We fitted a snow depth–SWE function to computed SWE values from SnowMicroPen force signals and applied the model to snow depths from Magnaprobes for the northern and southern transect loops of MOSAiC, for the winter and spring periods between October 2019 and May 2020. We show that the SWE reconstructions compared well against direct SWE measurements. Besides transect paths, other snow depth sources, such as snow height differences from terrestrial laser scans, could be used with this function to compute SWE.
One particular finding of our work is that SWE differences between snow on deformed SYI and snow on remnant SYI and FYI decrease until the end of the snow accumulation season at the beginning of May. The SWE on remnant SYI and FYI, while starting out at only about 50 % in late October 2019, reached almost 90 % of the value for snow on deformed SYI by the end of April. Since SWE also did not increase much after 20 February, the observations raise the question as to whether there is a saturation point for snow mass accumulation. We suggest a range of 34 mm (47 %) to 69 mm (68 %) of precipitation that has been eroded over time, with the PWD22PS as a lower limit and the KAZR as an upper limit of cumulative snowfall. There was a remarkable snow erosion event between 24 and 25 February 2020, which we decided to have a closer look into as snow cover SWE decreased during this time. The fate of the eroded snow is unclear, but it is likely that a significant amount was deposited around higher ridges or filled in the gaps of frozen leads, limiting its transport to the areas covered by the transects. However, as transects were conducted approximately weekly, processes in the snow that have occurred in the meantime are not detected. More snow erosion accompanies the temporal adjustment of the surface roughness between remnant SYI and deformed SYI. Besides temporal sampling frequency of the transect, another limitation of the study is that layering of the snowpack was not considered for estimating deposited and eroded snow mass. However, validation measurements at different points in time suggest that the impact of this effect might be small. A thorough investigation of layer density is recommended. Further research, connecting snow microstructure with snow transport rates, for instance, investigating sintering and bond strengths of snow grains that depend on temperature, could help to elucidate high Arctic snow processes. This is also important as the eroded snow has influenced several sensors' measurements.
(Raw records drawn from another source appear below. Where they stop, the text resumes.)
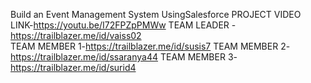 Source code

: Build an Event Management System UsingSalesforce
PROJECT VIDEO LINK-https://youtu.be/I72FPZpPMWw
TEAM LEADER -https://trailblazer.me/id/vaiss02  
TEAM MEMBER 1-https://trailblazer.me/id/susis7
TEAM MEMBER 2-https://trailblazer.me/id/ssaranya44
TEAM MEMBER 3-https://trailblazer.me/id/surid4
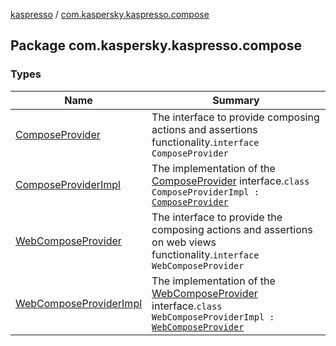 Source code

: [kaspresso](../index.md) / [com.kaspersky.kaspresso.compose](./index.md)

## Package com.kaspersky.kaspresso.compose

### Types

| Name | Summary |
|---|---|
| [ComposeProvider](-compose-provider/index.md) | The interface to provide composing actions and assertions functionality.`interface ComposeProvider` |
| [ComposeProviderImpl](-compose-provider-impl/index.md) | The implementation of the [ComposeProvider](-compose-provider/index.md) interface.`class ComposeProviderImpl : `[`ComposeProvider`](-compose-provider/index.md) |
| [WebComposeProvider](-web-compose-provider/index.md) | The interface to provide the composing actions and assertions on web views functionality.`interface WebComposeProvider` |
| [WebComposeProviderImpl](-web-compose-provider-impl/index.md) | The implementation of the [WebComposeProvider](-web-compose-provider/index.md) interface.`class WebComposeProviderImpl : `[`WebComposeProvider`](-web-compose-provider/index.md) |
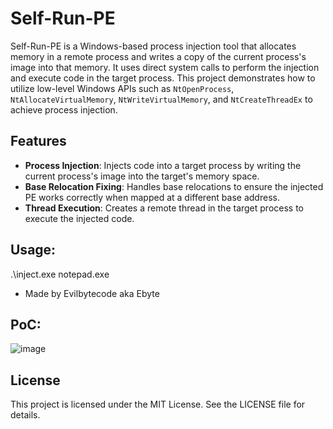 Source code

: # Self-Run-PE

Self-Run-PE is a Windows-based process injection tool that allocates memory in a remote process and writes a copy of the current process's image into that memory. It uses direct system calls to perform the injection and execute code in the target process. This project demonstrates how to utilize low-level Windows APIs such as `NtOpenProcess`, `NtAllocateVirtualMemory`, `NtWriteVirtualMemory`, and `NtCreateThreadEx` to achieve process injection.

## Features

- **Process Injection**: Injects code into a target process by writing the current process's image into the target's memory space.
- **Base Relocation Fixing**: Handles base relocations to ensure the injected PE works correctly when mapped at a different base address.
- **Thread Execution**: Creates a remote thread in the target process to execute the injected code.

## Usage:
.\inject.exe notepad.exe

- Made by Evilbytecode aka Ebyte

## PoC:
![image](https://github.com/user-attachments/assets/18415099-2b78-4a7c-9dd3-ff90cf0ed3f6)


## License
This project is licensed under the MIT License. See the LICENSE file for details.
Although the unquantified eroded snow mass limits the potential for inter-comparisons, we found that the Vaisala Present Weather Detector 22 optical precipitation sensor installed on Polarstern showed the smallest differences with the estimated SWE during periods without indication of drifting snow. We demonstrated that this PWD22 was mostly protected from blowing snow influences while this blowing snow led to high correlations between horizontal mass flux and precipitation rates of the pluviometer and the present weather detector at met city. We assume that the high snowfall rates detected with the ice-based pluviometer originate significantly from blowing snow that was blown into the gauge opening. Similar to PWD22 on Polarstern, the KAZR snowfall retrievals are likely not affected by wind or blowing snow. The snowfall retrieved with this Ka-band radar shows a relatively high bias relative to the snow cover SWE, and it appears to overestimate snowfall. This overestimation however can be reduced when doing more research on selecting range gates and fitting of the coefficients. The OTT Parsivel2 laser disdrometer showed a strong tendency towards overestimation. For the Vaisala Present Weather Detector 22, installed on Polarstern, we find a total cumulative snowfall of 98 mm over 189 d. We suggest the KAZR snowfall as a possible upper cumulative limit of 114 mm. Snowfall rates from the ERA5 reanalysis showed a reasonable performance, with a good timing of snowfall events but a relatively safe tendency towards overestimation. This light overestimation may arise from non-existing blowing snow sublimation. However, to our knowledge, we present the first validation of ERA5 snowfall for the high Arctic, based on a combination of repeating snow depth transects and a set of in situ precipitation sensor data.
This study sets the base for future snow mass balance research for MOSAiC and further general snow research for Arctic sea ice. We are better aware of snow mass quantities that accumulate and erode over the central Arctic sea ice surface for almost the whole accumulation season, including the polar night. The data can be used to improve numerical snow cover, sea ice, and weather and climate models and for more detailed process-understanding research across disciplines. Initial sensor validations were conducted, which allow for more specified, more thorough research.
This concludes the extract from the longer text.